Historically, MPEG has supported wide-ranging solutions by defining profiles. A profile in MPEG represents a subset of tools from a part of an MPEG standard (a subset of the syntax), in order to arrive at a trade-off in terms of functionality and complexity, for relevant classes of applications. Thus, while each numbered MPEG standard uses various profiles that, taken together, form a video codec with particular features, the new lettered standards group together different technologies that can be used for different applications. In fact, in an effort to make MPEG truly universal, some of these technologies even come from outside the existing realm of MPEG standards. This practice of combining technologies from different standards already exists in many applications, including ATSC and DVD.
MPEG-A is the Multimedia Application Format (MAF) that describes a number of applications, such as the Professional Archival Application Format. As an example, consider the MPEG-A Music Player MAF and Photo Player MAF, shown in Figure 1. Not only do these specifications include elements from a number of MPEG standards, but elements of other standards, such as JPEG, are referenced as well.
The MPEG committee expects that new Application Formats can continually be developed and added to the standards, keeping them current with new technologies. A great value of this process is that the work needed to develop and validate new products and services can be reduced significantly, since the MPEG “letter” standards will come with reference software implementations that can be used for the rapid development of corresponding products and services.

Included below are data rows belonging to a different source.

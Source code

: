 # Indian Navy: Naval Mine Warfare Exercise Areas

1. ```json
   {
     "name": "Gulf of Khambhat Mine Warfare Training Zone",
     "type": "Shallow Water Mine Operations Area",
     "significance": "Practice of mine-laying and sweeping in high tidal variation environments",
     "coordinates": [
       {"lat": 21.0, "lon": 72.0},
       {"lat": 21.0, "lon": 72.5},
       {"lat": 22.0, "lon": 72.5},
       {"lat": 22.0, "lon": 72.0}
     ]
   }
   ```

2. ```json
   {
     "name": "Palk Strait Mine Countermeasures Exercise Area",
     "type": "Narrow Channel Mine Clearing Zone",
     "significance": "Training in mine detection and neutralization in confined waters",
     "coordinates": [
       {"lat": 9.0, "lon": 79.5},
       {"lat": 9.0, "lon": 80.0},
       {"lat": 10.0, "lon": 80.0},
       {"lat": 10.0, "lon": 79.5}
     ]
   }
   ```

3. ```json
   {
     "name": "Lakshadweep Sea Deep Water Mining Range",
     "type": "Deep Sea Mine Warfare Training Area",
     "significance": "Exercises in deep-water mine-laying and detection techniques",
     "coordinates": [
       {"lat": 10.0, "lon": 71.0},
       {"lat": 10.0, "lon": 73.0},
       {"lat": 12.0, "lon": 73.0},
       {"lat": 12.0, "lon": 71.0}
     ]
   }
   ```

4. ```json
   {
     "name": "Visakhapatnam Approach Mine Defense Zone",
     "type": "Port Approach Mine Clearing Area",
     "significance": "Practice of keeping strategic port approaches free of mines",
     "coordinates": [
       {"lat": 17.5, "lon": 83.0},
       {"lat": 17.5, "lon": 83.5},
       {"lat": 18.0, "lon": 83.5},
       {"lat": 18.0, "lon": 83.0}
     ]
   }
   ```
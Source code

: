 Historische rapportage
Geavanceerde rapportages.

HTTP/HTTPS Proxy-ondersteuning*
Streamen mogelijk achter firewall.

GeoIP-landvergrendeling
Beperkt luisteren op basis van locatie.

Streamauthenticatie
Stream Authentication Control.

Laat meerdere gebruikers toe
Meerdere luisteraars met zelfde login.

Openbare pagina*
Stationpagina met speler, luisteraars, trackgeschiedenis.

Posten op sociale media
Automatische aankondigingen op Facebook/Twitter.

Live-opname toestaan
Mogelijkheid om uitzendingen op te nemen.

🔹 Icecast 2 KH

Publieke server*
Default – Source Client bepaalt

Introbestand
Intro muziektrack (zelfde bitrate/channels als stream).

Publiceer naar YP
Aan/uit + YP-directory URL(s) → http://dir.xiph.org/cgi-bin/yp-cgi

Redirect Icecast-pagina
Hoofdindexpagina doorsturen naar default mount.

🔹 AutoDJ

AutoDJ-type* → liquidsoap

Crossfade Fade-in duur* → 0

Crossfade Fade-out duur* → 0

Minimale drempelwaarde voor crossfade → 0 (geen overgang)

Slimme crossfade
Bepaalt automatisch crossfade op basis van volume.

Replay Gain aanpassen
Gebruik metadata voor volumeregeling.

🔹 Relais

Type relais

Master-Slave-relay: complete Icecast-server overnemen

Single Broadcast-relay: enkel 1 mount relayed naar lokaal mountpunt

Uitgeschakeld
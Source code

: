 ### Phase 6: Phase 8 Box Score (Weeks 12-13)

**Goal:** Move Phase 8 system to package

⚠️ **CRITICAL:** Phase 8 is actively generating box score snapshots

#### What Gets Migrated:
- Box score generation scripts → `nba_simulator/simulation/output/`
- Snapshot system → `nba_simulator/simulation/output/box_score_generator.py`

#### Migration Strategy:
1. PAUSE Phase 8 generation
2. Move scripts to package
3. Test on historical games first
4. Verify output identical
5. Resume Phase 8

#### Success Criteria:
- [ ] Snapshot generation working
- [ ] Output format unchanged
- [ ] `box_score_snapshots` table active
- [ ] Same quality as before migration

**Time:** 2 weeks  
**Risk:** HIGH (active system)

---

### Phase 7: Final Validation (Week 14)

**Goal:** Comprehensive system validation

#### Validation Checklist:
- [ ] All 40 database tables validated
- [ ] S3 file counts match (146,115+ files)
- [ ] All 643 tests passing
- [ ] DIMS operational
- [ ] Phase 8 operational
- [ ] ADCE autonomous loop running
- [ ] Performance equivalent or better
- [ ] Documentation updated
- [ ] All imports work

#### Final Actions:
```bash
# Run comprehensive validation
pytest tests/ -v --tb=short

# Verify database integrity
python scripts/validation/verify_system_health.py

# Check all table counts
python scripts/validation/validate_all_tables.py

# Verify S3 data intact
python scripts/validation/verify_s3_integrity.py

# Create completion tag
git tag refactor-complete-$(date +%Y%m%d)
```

MPEG-B systems technologies define a number of coding tools, including Reconfigurable Video Coding (RVC), binary MPEG format for XML, Bitstream Syntax Description Language (BSDL) and Dynamic Adaptive Streaming over HTTP (DASH). MPEG-B RVC includes two standards, Codec Configuration Representation and Video Tool Library, completed in 2009. The Video Tool Library specifies a set of Functional Units (FUs) that describe video decoder processes such as block transforms, motion compensation and entropy decoding.
A Decoder Description Language (DDL) further defines the structure of a video decoder, and the format of the coded bit stream is defined using Bitstream Syntax Description Language (BSDL), both specified in the Codec Configuration Representation standard. In effect, RVC not only allows the design of codecs with different building blocks, but also it allows the interconnections of the blocks to be arbitrarily specified.
With this reconfiguration flexibility, one might be tempted to believe that a decoder realized completely in software could be more versatile than a hardware decoder. While such an implementation may offer value to PCs and similar devices, dedicated silicon (or high-speed signal processors) very often provides a more effective solution because permanent low-level structures can often be optimized better. Nevertheless, RVC does provide advantages for semi-custom silicon development, such as for Field-Programmable Gate Arrays (FPGAs), which are readily and inexpensively developed using RVC tools.
MPEG-C (2006) covers various elements, including an accuracy specification for implementation of integer-output inverse discrete cosine transforms, and application requirements for stereoscopic video (SSV). The first, while sounding technically ominous, is simply a way of providing a known quality bound for block-based transform coding. Recall that the DCT is one of the elementary tools used in the most common video compression codecs, and a higher level of image fidelity (fewer block artifacts) can now be achieved when the accuracy of the DCT-inverse-DCT cascade (such as used in the coding-decoding process) is compliant with this specification.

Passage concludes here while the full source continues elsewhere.